Market analyst “Sharp Scissors” analyzed that the Shanghai Composite Index opened lower, traded lower with noticeable volatility throughout the day, and failed to stabilize or rebound effectively towards the end of the session. The closing position was near the intraday low, indicating clear weakness. The Shenzhen Component Index followed suit with a synchronous decline, showing a continued downward trend, reflecting the overall bearish sentiment following the Shanghai Composite Index’s weakness. While the ChiNext Index was the only core index to close higher for the day, it appeared to be a weak uptrend with significant pressure towards the end of the session, lacking real buying momentum and unable to reverse the market’s bearish tone.
Other key indices also showed weakness, further confirming the day’s bearish trend: the CSI 300 Index closed at 4908.17 points, down by 0.80%, indicating a weak performance of blue-chip stocks, with heavyweight sectors failing to provide support. The STAR 50 Index suffered a significant daily decline of 2.80%, becoming the worst-performing core index of the day, highlighting the concentrated selling pressure faced by high-tech growth and innovative companies, with risk aversion sentiment rising rapidly.
In measuring the true strength of the A-shares market, factors like trading volume, overall market gains and losses, and profit and loss effects across the board are more reflective than individual index movements.

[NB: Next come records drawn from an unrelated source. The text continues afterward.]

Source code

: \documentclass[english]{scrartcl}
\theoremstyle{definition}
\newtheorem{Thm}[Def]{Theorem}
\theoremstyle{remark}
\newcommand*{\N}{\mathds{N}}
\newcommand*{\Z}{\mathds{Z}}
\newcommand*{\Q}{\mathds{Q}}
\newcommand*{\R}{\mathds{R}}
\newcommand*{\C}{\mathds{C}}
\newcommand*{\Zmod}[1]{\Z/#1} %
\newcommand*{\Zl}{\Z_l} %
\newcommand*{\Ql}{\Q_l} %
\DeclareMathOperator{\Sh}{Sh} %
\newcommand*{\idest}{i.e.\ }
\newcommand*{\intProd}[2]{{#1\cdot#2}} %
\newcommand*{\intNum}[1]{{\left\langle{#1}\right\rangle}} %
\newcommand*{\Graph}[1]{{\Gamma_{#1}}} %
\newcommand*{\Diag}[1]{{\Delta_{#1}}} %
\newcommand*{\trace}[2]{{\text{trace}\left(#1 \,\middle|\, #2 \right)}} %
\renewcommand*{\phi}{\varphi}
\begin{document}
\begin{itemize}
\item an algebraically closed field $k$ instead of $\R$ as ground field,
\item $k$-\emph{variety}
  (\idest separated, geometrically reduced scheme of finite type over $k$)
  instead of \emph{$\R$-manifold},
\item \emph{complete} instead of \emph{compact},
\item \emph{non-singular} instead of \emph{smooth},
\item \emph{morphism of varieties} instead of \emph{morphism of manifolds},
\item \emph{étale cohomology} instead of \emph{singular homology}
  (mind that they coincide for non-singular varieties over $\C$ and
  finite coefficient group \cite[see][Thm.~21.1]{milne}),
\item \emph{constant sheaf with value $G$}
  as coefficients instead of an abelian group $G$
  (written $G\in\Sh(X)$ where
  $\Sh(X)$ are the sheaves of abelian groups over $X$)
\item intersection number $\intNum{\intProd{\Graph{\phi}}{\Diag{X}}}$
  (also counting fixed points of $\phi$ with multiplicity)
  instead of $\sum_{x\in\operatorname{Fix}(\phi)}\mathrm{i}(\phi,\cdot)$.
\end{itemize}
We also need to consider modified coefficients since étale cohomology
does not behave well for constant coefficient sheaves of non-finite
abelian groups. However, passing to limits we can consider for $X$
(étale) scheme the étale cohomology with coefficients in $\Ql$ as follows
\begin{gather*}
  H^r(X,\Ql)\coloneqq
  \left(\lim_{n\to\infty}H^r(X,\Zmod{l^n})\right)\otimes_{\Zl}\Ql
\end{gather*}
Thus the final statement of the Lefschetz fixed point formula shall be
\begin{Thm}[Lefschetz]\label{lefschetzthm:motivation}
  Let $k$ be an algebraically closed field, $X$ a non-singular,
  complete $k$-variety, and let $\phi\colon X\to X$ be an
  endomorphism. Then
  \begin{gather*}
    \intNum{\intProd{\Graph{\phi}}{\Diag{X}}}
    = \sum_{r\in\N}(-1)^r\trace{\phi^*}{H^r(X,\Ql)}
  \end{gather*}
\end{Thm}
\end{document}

The market data on May 27th thoroughly exposed the shift from localized activity to overall caution in the current market trend.

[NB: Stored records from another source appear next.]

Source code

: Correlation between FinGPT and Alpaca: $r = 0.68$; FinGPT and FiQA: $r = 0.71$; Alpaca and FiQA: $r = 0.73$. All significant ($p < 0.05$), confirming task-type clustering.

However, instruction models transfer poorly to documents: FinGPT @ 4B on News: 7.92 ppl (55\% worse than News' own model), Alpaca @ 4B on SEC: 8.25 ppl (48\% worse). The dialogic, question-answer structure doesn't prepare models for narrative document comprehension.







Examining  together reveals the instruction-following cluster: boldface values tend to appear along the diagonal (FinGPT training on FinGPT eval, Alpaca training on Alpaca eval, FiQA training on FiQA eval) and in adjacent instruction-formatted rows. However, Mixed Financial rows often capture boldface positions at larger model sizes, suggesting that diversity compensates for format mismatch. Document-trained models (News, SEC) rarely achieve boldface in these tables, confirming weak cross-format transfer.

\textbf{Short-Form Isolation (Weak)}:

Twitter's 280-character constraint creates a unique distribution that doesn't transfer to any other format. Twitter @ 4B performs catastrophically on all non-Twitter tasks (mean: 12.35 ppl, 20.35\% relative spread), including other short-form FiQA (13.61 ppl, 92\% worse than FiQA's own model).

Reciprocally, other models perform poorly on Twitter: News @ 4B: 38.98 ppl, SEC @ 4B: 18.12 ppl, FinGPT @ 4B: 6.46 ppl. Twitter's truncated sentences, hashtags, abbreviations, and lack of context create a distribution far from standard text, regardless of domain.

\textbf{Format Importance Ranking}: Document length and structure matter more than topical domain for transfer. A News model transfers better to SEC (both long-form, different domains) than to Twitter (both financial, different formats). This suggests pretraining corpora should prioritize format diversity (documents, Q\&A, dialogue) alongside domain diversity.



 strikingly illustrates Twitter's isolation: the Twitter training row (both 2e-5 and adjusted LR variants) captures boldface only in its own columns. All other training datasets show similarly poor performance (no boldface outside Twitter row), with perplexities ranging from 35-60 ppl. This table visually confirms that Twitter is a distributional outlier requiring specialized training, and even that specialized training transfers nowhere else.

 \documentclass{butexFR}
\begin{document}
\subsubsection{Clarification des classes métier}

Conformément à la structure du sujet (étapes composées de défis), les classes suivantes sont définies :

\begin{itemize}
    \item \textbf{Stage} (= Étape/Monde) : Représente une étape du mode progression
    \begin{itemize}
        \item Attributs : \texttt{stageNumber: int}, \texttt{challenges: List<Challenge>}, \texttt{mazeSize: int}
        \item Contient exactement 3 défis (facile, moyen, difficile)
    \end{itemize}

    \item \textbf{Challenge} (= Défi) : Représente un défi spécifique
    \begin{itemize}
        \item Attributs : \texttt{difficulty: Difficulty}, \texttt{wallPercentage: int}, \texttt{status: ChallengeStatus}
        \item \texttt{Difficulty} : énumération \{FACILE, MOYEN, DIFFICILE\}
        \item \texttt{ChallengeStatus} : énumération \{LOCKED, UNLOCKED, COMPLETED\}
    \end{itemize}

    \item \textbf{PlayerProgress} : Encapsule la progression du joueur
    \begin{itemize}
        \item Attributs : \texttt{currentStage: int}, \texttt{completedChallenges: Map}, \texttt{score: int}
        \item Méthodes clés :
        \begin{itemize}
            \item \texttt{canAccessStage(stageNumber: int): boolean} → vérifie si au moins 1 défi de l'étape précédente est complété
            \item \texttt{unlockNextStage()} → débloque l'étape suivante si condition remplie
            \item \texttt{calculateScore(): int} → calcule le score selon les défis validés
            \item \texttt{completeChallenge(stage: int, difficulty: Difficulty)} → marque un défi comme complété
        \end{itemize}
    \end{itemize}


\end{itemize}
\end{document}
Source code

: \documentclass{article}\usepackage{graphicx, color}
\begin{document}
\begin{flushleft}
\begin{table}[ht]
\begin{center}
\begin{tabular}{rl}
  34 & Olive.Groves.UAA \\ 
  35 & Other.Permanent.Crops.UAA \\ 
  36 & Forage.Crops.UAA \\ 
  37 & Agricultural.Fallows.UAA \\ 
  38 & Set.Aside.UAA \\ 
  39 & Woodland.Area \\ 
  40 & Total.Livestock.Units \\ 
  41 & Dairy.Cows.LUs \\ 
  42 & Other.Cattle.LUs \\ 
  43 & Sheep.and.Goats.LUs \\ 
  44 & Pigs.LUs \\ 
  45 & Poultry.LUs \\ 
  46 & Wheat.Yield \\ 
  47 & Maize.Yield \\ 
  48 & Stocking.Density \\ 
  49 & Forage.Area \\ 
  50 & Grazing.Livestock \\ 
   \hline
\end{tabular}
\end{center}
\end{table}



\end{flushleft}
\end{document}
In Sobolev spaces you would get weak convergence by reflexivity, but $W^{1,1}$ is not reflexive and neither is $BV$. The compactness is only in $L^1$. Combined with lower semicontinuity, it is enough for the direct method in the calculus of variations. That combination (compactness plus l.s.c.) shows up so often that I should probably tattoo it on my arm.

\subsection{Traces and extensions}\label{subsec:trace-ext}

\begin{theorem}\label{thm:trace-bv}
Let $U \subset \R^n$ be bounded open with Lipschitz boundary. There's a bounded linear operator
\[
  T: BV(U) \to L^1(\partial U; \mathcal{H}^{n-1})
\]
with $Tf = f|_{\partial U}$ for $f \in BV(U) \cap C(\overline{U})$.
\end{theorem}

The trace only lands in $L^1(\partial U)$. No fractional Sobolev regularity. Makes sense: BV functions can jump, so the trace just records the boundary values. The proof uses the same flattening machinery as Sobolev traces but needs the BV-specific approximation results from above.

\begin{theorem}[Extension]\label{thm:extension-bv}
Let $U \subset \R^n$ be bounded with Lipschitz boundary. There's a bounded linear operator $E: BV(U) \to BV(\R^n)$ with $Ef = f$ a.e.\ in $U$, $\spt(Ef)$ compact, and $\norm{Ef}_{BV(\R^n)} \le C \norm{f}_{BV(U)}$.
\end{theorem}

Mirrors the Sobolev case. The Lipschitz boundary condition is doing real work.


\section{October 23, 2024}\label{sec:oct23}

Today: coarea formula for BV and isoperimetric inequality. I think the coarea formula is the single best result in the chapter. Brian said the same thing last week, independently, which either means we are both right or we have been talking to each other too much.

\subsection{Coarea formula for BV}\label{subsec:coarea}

“Sharp Scissors” summarized six key points from the market on that day:
1. Fragmented indices: Shanghai, Shenzhen, CSI 300, and STAR 50 indices all fell, with only the ChiNext Index showing a slight increase. The lack of coordination among indices indicated no unified market direction.
2. Universal stock declines: Over 4400 individual stocks saw decreases, with fewer than a thousand showing gains. The discrepancy between index performance and actual stock movements resulted in a poor experience for average investors.

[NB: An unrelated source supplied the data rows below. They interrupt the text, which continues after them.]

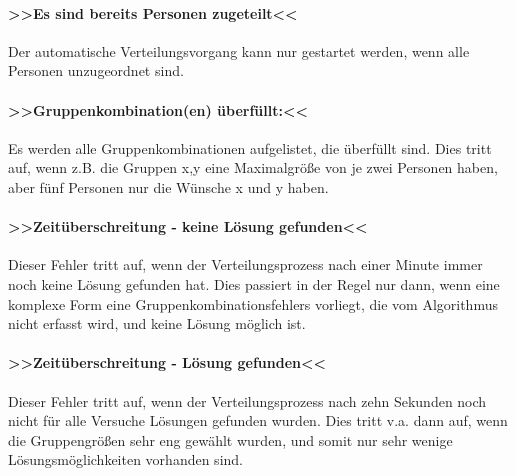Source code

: \paragraph{>>Es sind bereits Personen zugeteilt<<} Der automatische Verteilungsvorgang kann nur gestartet werden, wenn alle Personen unzugeordnet sind.

\paragraph{>>Gruppenkombination(en) überfüllt:<<} Es werden alle Gruppenkombinationen aufgelistet, die überfüllt sind. Dies tritt auf, wenn z.B. die Gruppen x,y eine Maximalgröße von je zwei Personen haben, aber fünf Personen nur die Wünsche x und y haben.

\paragraph{>>Zeitüberschreitung - keine Lösung gefunden<<} Dieser Fehler tritt auf, wenn der Verteilungsprozess nach einer Minute immer noch keine Lösung gefunden hat. Dies passiert in der Regel nur dann, wenn eine komplexe Form eine Gruppenkombinationsfehlers vorliegt, die vom Algorithmus nicht erfasst wird, und keine Lösung möglich ist.

\paragraph{>>Zeitüberschreitung - Lösung gefunden<<} Dieser Fehler tritt auf, wenn der Verteilungsprozess nach zehn Sekunden noch nicht für alle Versuche Lösungen gefunden wurden. Dies tritt v.a. dann auf, wenn die Gruppengrößen sehr eng gewählt wurden, und somit nur sehr wenige Lösungsmöglichkeiten vorhanden sind.
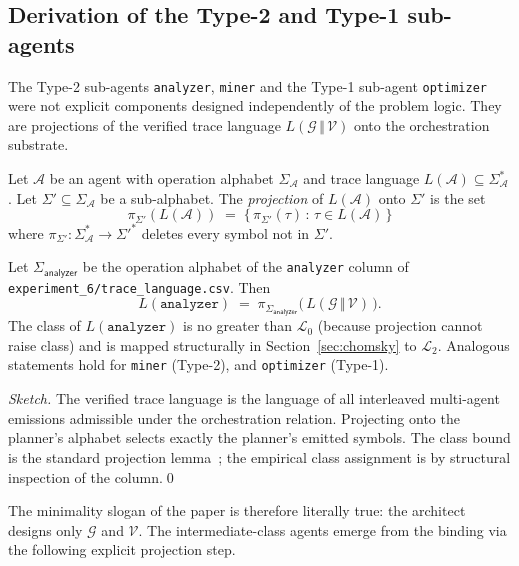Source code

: \subsection{Derivation of the Type-2 and Type-1 sub-agents}

The Type-2 sub-agents \texttt{analyzer},
\texttt{miner} and the Type-1 sub-agent
\texttt{optimizer} were not explicit components
designed independently of the problem logic.  They are projections
of the verified trace language
$L(\mathcal{G}\,\Vert\,\mathcal{V})$ onto the orchestration
substrate.

\begin{definition}
\label{def:projection}
Let $\mathcal{A}$ be an agent with operation alphabet
$\Sigma_\mathcal{A}$ and trace language $L(\mathcal{A})\subseteq
\Sigma_\mathcal{A}^*$.  Let $\Sigma' \subseteq
\Sigma_\mathcal{A}$ be a sub-alphabet.  The \emph{projection}
of $L(\mathcal{A})$ onto $\Sigma'$ is the set
\[
\pi_{\Sigma'}(L(\mathcal{A})) \;=\;
\{\,\pi_{\Sigma'}(\tau) \,:\, \tau\in L(\mathcal{A})\,\}
\]
where $\pi_{\Sigma'}: \Sigma_\mathcal{A}^*\to{\Sigma'}^*$
deletes every symbol not in $\Sigma'$.
\end{definition}

\begin{theorem}
\label{thm:derived}
Let $\Sigma_{\textsf{analyzer}}$ be the operation alphabet of the
\texttt{analyzer} column of \texttt{experiment\_6/trace\_language.csv}.
Then
\[
L(\texttt{analyzer}) \;=\;
\pi_{\Sigma_{\textsf{analyzer}}}\bigl(\,L(\mathcal{G}\,\Vert\,\mathcal{V})\,
\bigr).
\]
The class of $L(\texttt{analyzer})$ is no greater than
$\mathcal{L}_0$ (because projection cannot raise class) and is
mapped structurally in Section~\ref{sec:chomsky} to
$\mathcal{L}_2$.  Analogous statements hold for
\texttt{miner} (Type-2),
and \texttt{optimizer} (Type-1).
\end{theorem}

\begin{proof}[Sketch]
The verified trace language is the language of all interleaved
multi-agent emissions admissible under the orchestration
relation.  Projecting onto the planner's alphabet selects exactly
the planner's emitted symbols.  The class bound is the standard
projection lemma~\cite{hopcroft2006automata}; the empirical
class assignment is by structural inspection of the column.\qed
\end{proof}

The minimality slogan of the paper is therefore literally true:
the architect designs only $\mathcal{G}$ and $\mathcal{V}$.  The
intermediate-class agents emerge from the binding via the
following explicit projection step.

3. Spread of loss effects: Rather than isolated sector corrections, the majority of stocks across the market weakened simultaneously, with short-term hotspots quickly fading and chasing funds generally suffering losses.
4. Decline in risk appetite: Funds actively abandoned high-flexibility, high-growth, and high-valuation stocks, flocking to defensive sectors like liquor and coal, with risk aversion dominating over optimism.
5. Shrinking volume without resistance to declines: Despite remaining at high levels, trading volumes showed no signs of rising with declining volumes, indicating that funds were mainly exiting positions rather than entering new ones.
6. Lack of trend or coordination: There were no sustained mainstream hotspots for the day, with sectors rapidly rotating and a significant divide between long and short positions, lacking a unified bullish force.
Additionally, it is noteworthy that over 500 listed companies in the A-shares market announced plans for share reductions totaling over one trillion yuan.
According to data from Oriental Fortune, since April 2026, there have been over 500 listed companies in the A-shares market whose major shareholders have proposed reduction plans. Wind data shows that the total planned reduction amount (calculated based on the closing price of the day the reduction announcement was made and the upper limit of the shareholder reduction quantity) for these 500+ listed companies exceeds 1000 billion yuan.
Wind data further reveals that these 500+ listed companies cover various industries including semiconductors, chemicals, machinery, and electrical equipment, with some companies issuing multiple shareholder reduction announcements.